## Exercise aim
Produce a faithful copy of the data, one that leaves out the pictures.

Dataset excerpts
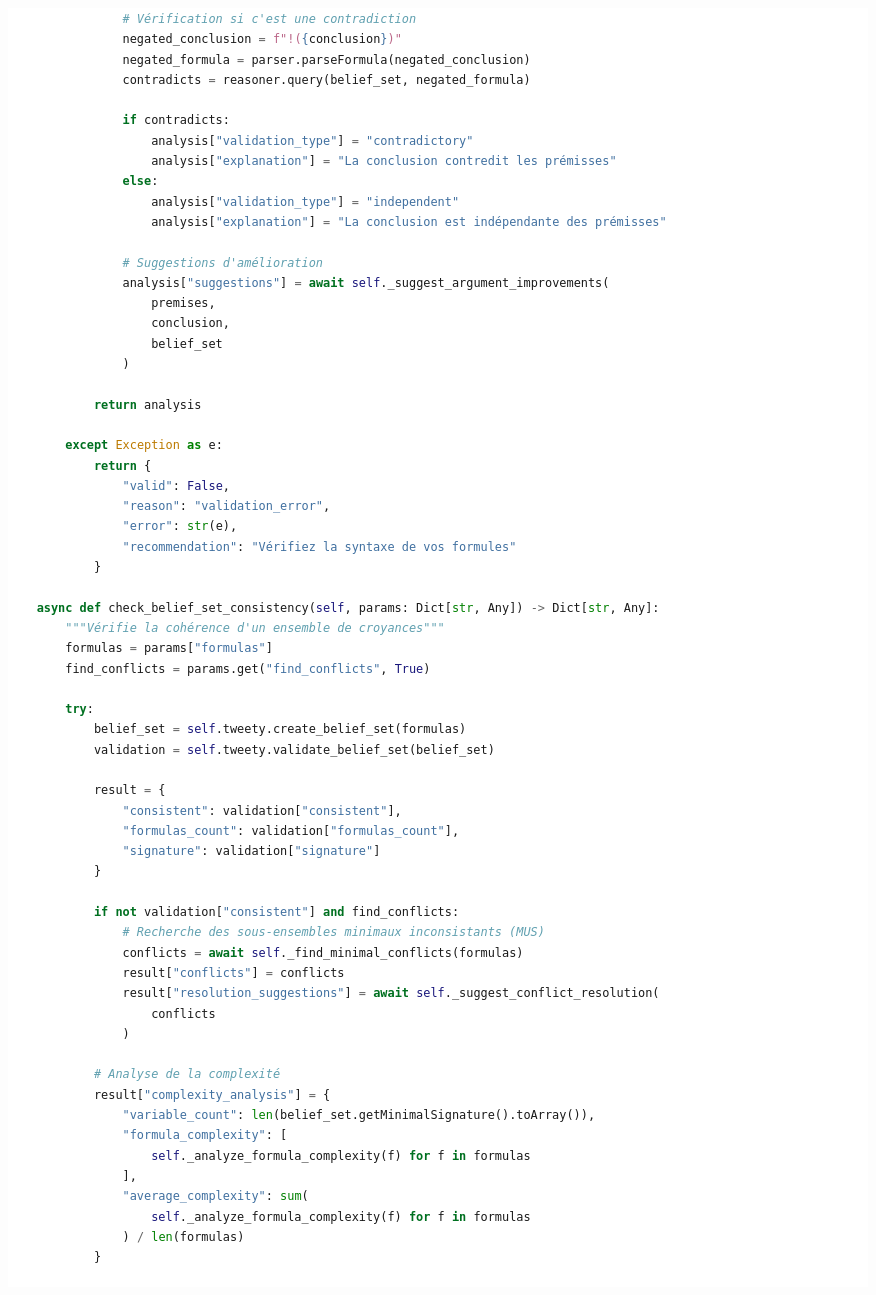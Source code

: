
 ```python
                # Vérification si c'est une contradiction
                negated_conclusion = f"!({conclusion})"
                negated_formula = parser.parseFormula(negated_conclusion)
                contradicts = reasoner.query(belief_set, negated_formula)
                
                if contradicts:
                    analysis["validation_type"] = "contradictory"
                    analysis["explanation"] = "La conclusion contredit les prémisses"
                else:
                    analysis["validation_type"] = "independent"
                    analysis["explanation"] = "La conclusion est indépendante des prémisses"
                
                # Suggestions d'amélioration
                analysis["suggestions"] = await self._suggest_argument_improvements(
                    premises, 
                    conclusion, 
                    belief_set
                )
            
            return analysis
            
        except Exception as e:
            return {
                "valid": False,
                "reason": "validation_error",
                "error": str(e),
                "recommendation": "Vérifiez la syntaxe de vos formules"
            }
    
    async def check_belief_set_consistency(self, params: Dict[str, Any]) -> Dict[str, Any]:
        """Vérifie la cohérence d'un ensemble de croyances"""
        formulas = params["formulas"]
        find_conflicts = params.get("find_conflicts", True)
        
        try:
            belief_set = self.tweety.create_belief_set(formulas)
            validation = self.tweety.validate_belief_set(belief_set)
            
            result = {
                "consistent": validation["consistent"],
                "formulas_count": validation["formulas_count"],
                "signature": validation["signature"]
            }
            
            if not validation["consistent"] and find_conflicts:
                # Recherche des sous-ensembles minimaux inconsistants (MUS)
                conflicts = await self._find_minimal_conflicts(formulas)
                result["conflicts"] = conflicts
                result["resolution_suggestions"] = await self._suggest_conflict_resolution(
                    conflicts
                )
            
            # Analyse de la complexité
            result["complexity_analysis"] = {
                "variable_count": len(belief_set.getMinimalSignature().toArray()),
                "formula_complexity": [
                    self._analyze_formula_complexity(f) for f in formulas
                ],
                "average_complexity": sum(
                    self._analyze_formula_complexity(f) for f in formulas
                ) / len(formulas)
            }
            
```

## Expected answer
Source code

:
 ```python
                # Vérification si c'est une contradiction
                negated_conclusion = f"!({conclusion})"
                negated_formula = parser.parseFormula(negated_conclusion)
                contradicts = reasoner.query(belief_set, negated_formula)
                
                if contradicts:
                    analysis["validation_type"] = "contradictory"
                    analysis["explanation"] = "La conclusion contredit les prémisses"
                else:
                    analysis["validation_type"] = "independent"
                    analysis["explanation"] = "La conclusion est indépendante des prémisses"
                
                # Suggestions d'amélioration
                analysis["suggestions"] = await self._suggest_argument_improvements(
                    premises, 
                    conclusion, 
                    belief_set
                )
            
            return analysis
            
        except Exception as e:
            return {
                "valid": False,
                "reason": "validation_error",
                "error": str(e),
                "recommendation": "Vérifiez la syntaxe de vos formules"
            }
    
    async def check_belief_set_consistency(self, params: Dict[str, Any]) -> Dict[str, Any]:
        """Vérifie la cohérence d'un ensemble de croyances"""
        formulas = params["formulas"]
        find_conflicts = params.get("find_conflicts", True)
        
        try:
            belief_set = self.tweety.create_belief_set(formulas)
            validation = self.tweety.validate_belief_set(belief_set)
            
            result = {
                "consistent": validation["consistent"],
                "formulas_count": validation["formulas_count"],
                "signature": validation["signature"]
            }
            
            if not validation["consistent"] and find_conflicts:
                # Recherche des sous-ensembles minimaux inconsistants (MUS)
                conflicts = await self._find_minimal_conflicts(formulas)
                result["conflicts"] = conflicts
                result["resolution_suggestions"] = await self._suggest_conflict_resolution(
                    conflicts
                )
            
            # Analyse de la complexité
            result["complexity_analysis"] = {
                "variable_count": len(belief_set.getMinimalSignature().toArray()),
                "formula_complexity": [
                    self._analyze_formula_complexity(f) for f in formulas
                ],
                "average_complexity": sum(
                    self._analyze_formula_complexity(f) for f in formulas
                ) / len(formulas)
            }
            
```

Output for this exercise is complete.